GIVEN DATA:
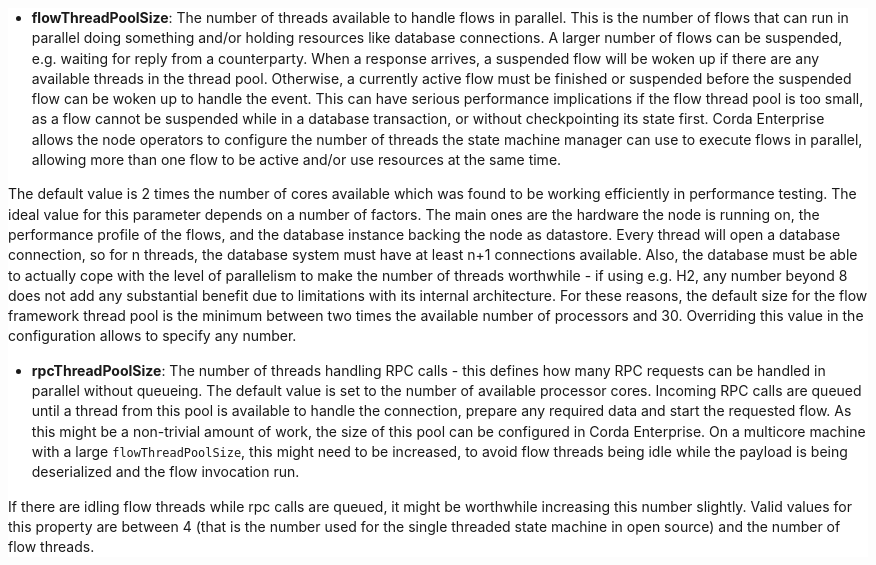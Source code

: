 
* **flowThreadPoolSize**:
The number of threads available to handle flows in parallel. This is the number of flows
that can run in parallel doing something and/or holding resources like database connections.
A larger number of flows can be suspended, e.g. waiting for reply from a counterparty.
When a response arrives, a suspended flow will be woken up if there are any available threads in the thread pool.
Otherwise, a currently active flow must be finished or suspended before the suspended flow can be woken
up to handle the event. This can have serious performance implications if the flow thread pool is too small,
as a flow cannot be suspended while in a database transaction, or without checkpointing its state first.
Corda Enterprise allows the node operators to configure the number of threads the state machine manager can use to execute flows in
parallel, allowing more than one flow to be active and/or use resources at the same time.

The default value is 2 times the number of cores available which was found to be working efficiently in
performance testing.
The ideal value for this parameter depends on a number of factors.
The main ones are the hardware the node is running on, the performance profile of the
flows, and the database instance backing the node as datastore. Every thread will open a database connection,
so for n threads, the database system must have at least n+1 connections available. Also, the database
must be able to actually cope with the level of parallelism to make the number of threads worthwhile - if
using e.g. H2, any number beyond 8 does not add any substantial benefit due to limitations with its internal
architecture. For these reasons, the default size for the flow framework thread pool is the minimum between two times the available number of processors and 30. Overriding this value in the configuration allows to specify any number.


* **rpcThreadPoolSize**:
The number of threads handling RPC calls - this defines how many RPC requests can be handled
in parallel without queueing. The default value is set to the number of available processor cores.
Incoming RPC calls are queued until a thread from this
pool is available to handle the connection, prepare any required data and start the requested flow. As this
might be a non-trivial amount of work, the size of this pool can be configured in Corda Enterprise.
On a multicore machine with a large `flowThreadPoolSize`, this might need to be increased, to avoid flow
threads being idle while the payload is being deserialized and the flow invocation run.

If there are idling flow threads while rpc calls are queued, it might be worthwhile increasing this number slightly.
Valid values for this property are between 4 (that is the number used for the single threaded state machine in
open source) and the number of flow threads.



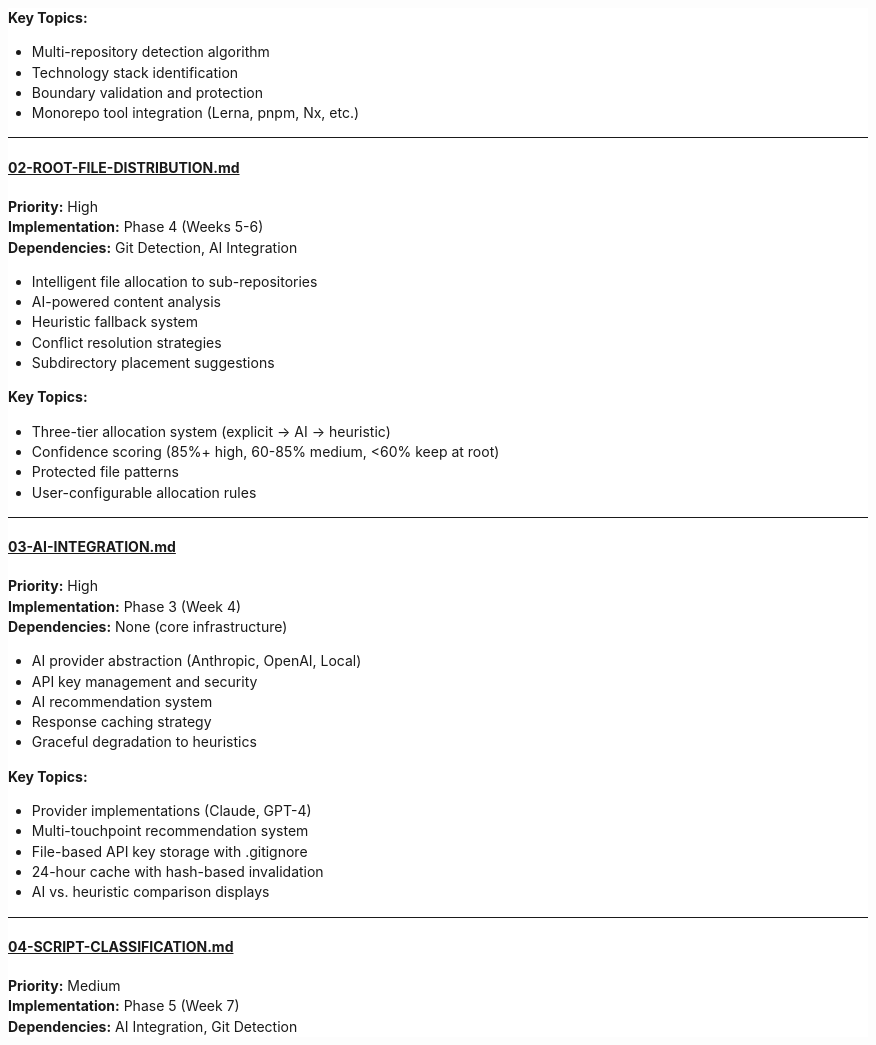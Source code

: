 **Key Topics:**
- Multi-repository detection algorithm
- Technology stack identification
- Boundary validation and protection
- Monorepo tool integration (Lerna, pnpm, Nx, etc.)

---

#### [02-ROOT-FILE-DISTRIBUTION.md](./02-ROOT-FILE-DISTRIBUTION.md)
**Priority:** High  
**Implementation:** Phase 4 (Weeks 5-6)  
**Dependencies:** Git Detection, AI Integration

- Intelligent file allocation to sub-repositories
- AI-powered content analysis
- Heuristic fallback system
- Conflict resolution strategies
- Subdirectory placement suggestions

**Key Topics:**
- Three-tier allocation system (explicit → AI → heuristic)
- Confidence scoring (85%+ high, 60-85% medium, <60% keep at root)
- Protected file patterns
- User-configurable allocation rules

---

#### [03-AI-INTEGRATION.md](./03-AI-INTEGRATION.md)
**Priority:** High  
**Implementation:** Phase 3 (Week 4)  
**Dependencies:** None (core infrastructure)

- AI provider abstraction (Anthropic, OpenAI, Local)
- API key management and security
- AI recommendation system
- Response caching strategy
- Graceful degradation to heuristics

**Key Topics:**
- Provider implementations (Claude, GPT-4)
- Multi-touchpoint recommendation system
- File-based API key storage with .gitignore
- 24-hour cache with hash-based invalidation
- AI vs. heuristic comparison displays

---

#### [04-SCRIPT-CLASSIFICATION.md](./04-SCRIPT-CLASSIFICATION.md)
**Priority:** Medium  
**Implementation:** Phase 5 (Week 7)  
**Dependencies:** AI Integration, Git Detection
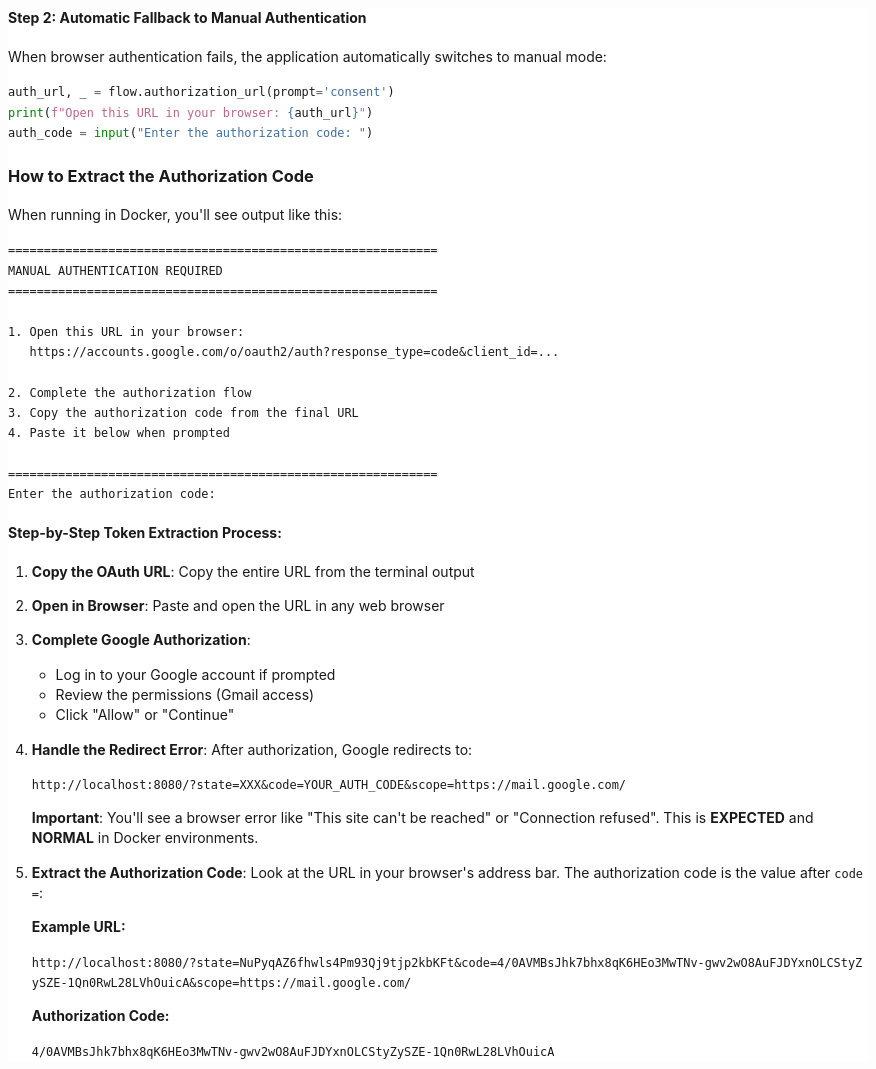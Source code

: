 #### Step 2: Automatic Fallback to Manual Authentication
When browser authentication fails, the application automatically switches to manual mode:
```python
auth_url, _ = flow.authorization_url(prompt='consent')
print(f"Open this URL in your browser: {auth_url}")
auth_code = input("Enter the authorization code: ")
```

### How to Extract the Authorization Code

When running in Docker, you'll see output like this:
```
============================================================
MANUAL AUTHENTICATION REQUIRED
============================================================

1. Open this URL in your browser:
   https://accounts.google.com/o/oauth2/auth?response_type=code&client_id=...

2. Complete the authorization flow
3. Copy the authorization code from the final URL
4. Paste it below when prompted

============================================================
Enter the authorization code:
```

#### Step-by-Step Token Extraction Process:

1. **Copy the OAuth URL**: Copy the entire URL from the terminal output

2. **Open in Browser**: Paste and open the URL in any web browser

3. **Complete Google Authorization**:
   - Log in to your Google account if prompted
   - Review the permissions (Gmail access)
   - Click "Allow" or "Continue"

4. **Handle the Redirect Error**: After authorization, Google redirects to:
   ```
   http://localhost:8080/?state=XXX&code=YOUR_AUTH_CODE&scope=https://mail.google.com/
   ```
   
   **Important**: You'll see a browser error like "This site can't be reached" or "Connection refused". This is **EXPECTED** and **NORMAL** in Docker environments.

5. **Extract the Authorization Code**: 
   Look at the URL in your browser's address bar. The authorization code is the value after `code=`:
   
   **Example URL:**
   ```
   http://localhost:8080/?state=NuPyqAZ6fhwls4Pm93Qj9tjp2kbKFt&code=4/0AVMBsJhk7bhx8qK6HEo3MwTNv-gwv2wO8AuFJDYxnOLCStyZySZE-1Qn0RwL28LVhOuicA&scope=https://mail.google.com/
   ```
   
   **Authorization Code:**
   ```
   4/0AVMBsJhk7bhx8qK6HEo3MwTNv-gwv2wO8AuFJDYxnOLCStyZySZE-1Qn0RwL28LVhOuicA
   ```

EXERCISE INSTRUCTIONS: The answer should consist of every line above, exact and free of images.

TASK ANSWER:
Source code

: 
* **flowThreadPoolSize**:
The number of threads available to handle flows in parallel. This is the number of flows
that can run in parallel doing something and/or holding resources like database connections.
A larger number of flows can be suspended, e.g. waiting for reply from a counterparty.
When a response arrives, a suspended flow will be woken up if there are any available threads in the thread pool.
Otherwise, a currently active flow must be finished or suspended before the suspended flow can be woken
up to handle the event. This can have serious performance implications if the flow thread pool is too small,
as a flow cannot be suspended while in a database transaction, or without checkpointing its state first.
Corda Enterprise allows the node operators to configure the number of threads the state machine manager can use to execute flows in
parallel, allowing more than one flow to be active and/or use resources at the same time.

The default value is 2 times the number of cores available which was found to be working efficiently in
performance testing.
The ideal value for this parameter depends on a number of factors.
The main ones are the hardware the node is running on, the performance profile of the
flows, and the database instance backing the node as datastore. Every thread will open a database connection,
so for n threads, the database system must have at least n+1 connections available. Also, the database
must be able to actually cope with the level of parallelism to make the number of threads worthwhile - if
using e.g. H2, any number beyond 8 does not add any substantial benefit due to limitations with its internal
architecture. For these reasons, the default size for the flow framework thread pool is the minimum between two times the available number of processors and 30. Overriding this value in the configuration allows to specify any number.


* **rpcThreadPoolSize**:
The number of threads handling RPC calls - this defines how many RPC requests can be handled
in parallel without queueing. The default value is set to the number of available processor cores.
Incoming RPC calls are queued until a thread from this
pool is available to handle the connection, prepare any required data and start the requested flow. As this
might be a non-trivial amount of work, the size of this pool can be configured in Corda Enterprise.
On a multicore machine with a large `flowThreadPoolSize`, this might need to be increased, to avoid flow
threads being idle while the payload is being deserialized and the flow invocation run.

If there are idling flow threads while rpc calls are queued, it might be worthwhile increasing this number slightly.
Valid values for this property are between 4 (that is the number used for the single threaded state machine in
open source) and the number of flow threads.



Source code

: **Key Topics:**
- Multi-repository detection algorithm
- Technology stack identification
- Boundary validation and protection
- Monorepo tool integration (Lerna, pnpm, Nx, etc.)

---

#### [02-ROOT-FILE-DISTRIBUTION.md](./02-ROOT-FILE-DISTRIBUTION.md)
**Priority:** High  
**Implementation:** Phase 4 (Weeks 5-6)  
**Dependencies:** Git Detection, AI Integration

- Intelligent file allocation to sub-repositories
- AI-powered content analysis
- Heuristic fallback system
- Conflict resolution strategies
- Subdirectory placement suggestions

**Key Topics:**
- Three-tier allocation system (explicit → AI → heuristic)
- Confidence scoring (85%+ high, 60-85% medium, <60% keep at root)
- Protected file patterns
- User-configurable allocation rules

---

#### [03-AI-INTEGRATION.md](./03-AI-INTEGRATION.md)
**Priority:** High  
**Implementation:** Phase 3 (Week 4)  
**Dependencies:** None (core infrastructure)

- AI provider abstraction (Anthropic, OpenAI, Local)
- API key management and security
- AI recommendation system
- Response caching strategy
- Graceful degradation to heuristics

**Key Topics:**
- Provider implementations (Claude, GPT-4)
- Multi-touchpoint recommendation system
- File-based API key storage with .gitignore
- 24-hour cache with hash-based invalidation
- AI vs. heuristic comparison displays

---

#### [04-SCRIPT-CLASSIFICATION.md](./04-SCRIPT-CLASSIFICATION.md)
**Priority:** Medium  
**Implementation:** Phase 5 (Week 7)  
**Dependencies:** AI Integration, Git Detection
Source code

: #### Step 2: Automatic Fallback to Manual Authentication
When browser authentication fails, the application automatically switches to manual mode:
```python
auth_url, _ = flow.authorization_url(prompt='consent')
print(f"Open this URL in your browser: {auth_url}")
auth_code = input("Enter the authorization code: ")
```

### How to Extract the Authorization Code

When running in Docker, you'll see output like this:
```
============================================================
MANUAL AUTHENTICATION REQUIRED
============================================================

1. Open this URL in your browser:
   https://accounts.google.com/o/oauth2/auth?response_type=code&client_id=...

2. Complete the authorization flow
3. Copy the authorization code from the final URL
4. Paste it below when prompted

============================================================
Enter the authorization code:
```

#### Step-by-Step Token Extraction Process:

1. **Copy the OAuth URL**: Copy the entire URL from the terminal output

2. **Open in Browser**: Paste and open the URL in any web browser

3. **Complete Google Authorization**:
   - Log in to your Google account if prompted
   - Review the permissions (Gmail access)
   - Click "Allow" or "Continue"

4. **Handle the Redirect Error**: After authorization, Google redirects to:
   ```
   http://localhost:8080/?state=XXX&code=YOUR_AUTH_CODE&scope=https://mail.google.com/
   ```
   
   **Important**: You'll see a browser error like "This site can't be reached" or "Connection refused". This is **EXPECTED** and **NORMAL** in Docker environments.

5. **Extract the Authorization Code**: 
   Look at the URL in your browser's address bar. The authorization code is the value after `code=`:
   
   **Example URL:**
   ```
   http://localhost:8080/?state=NuPyqAZ6fhwls4Pm93Qj9tjp2kbKFt&code=4/0AVMBsJhk7bhx8qK6HEo3MwTNv-gwv2wO8AuFJDYxnOLCStyZySZE-1Qn0RwL28LVhOuicA&scope=https://mail.google.com/
   ```
   
   **Authorization Code:**
   ```
   4/0AVMBsJhk7bhx8qK6HEo3MwTNv-gwv2wO8AuFJDYxnOLCStyZySZE-1Qn0RwL28LVhOuicA
   ```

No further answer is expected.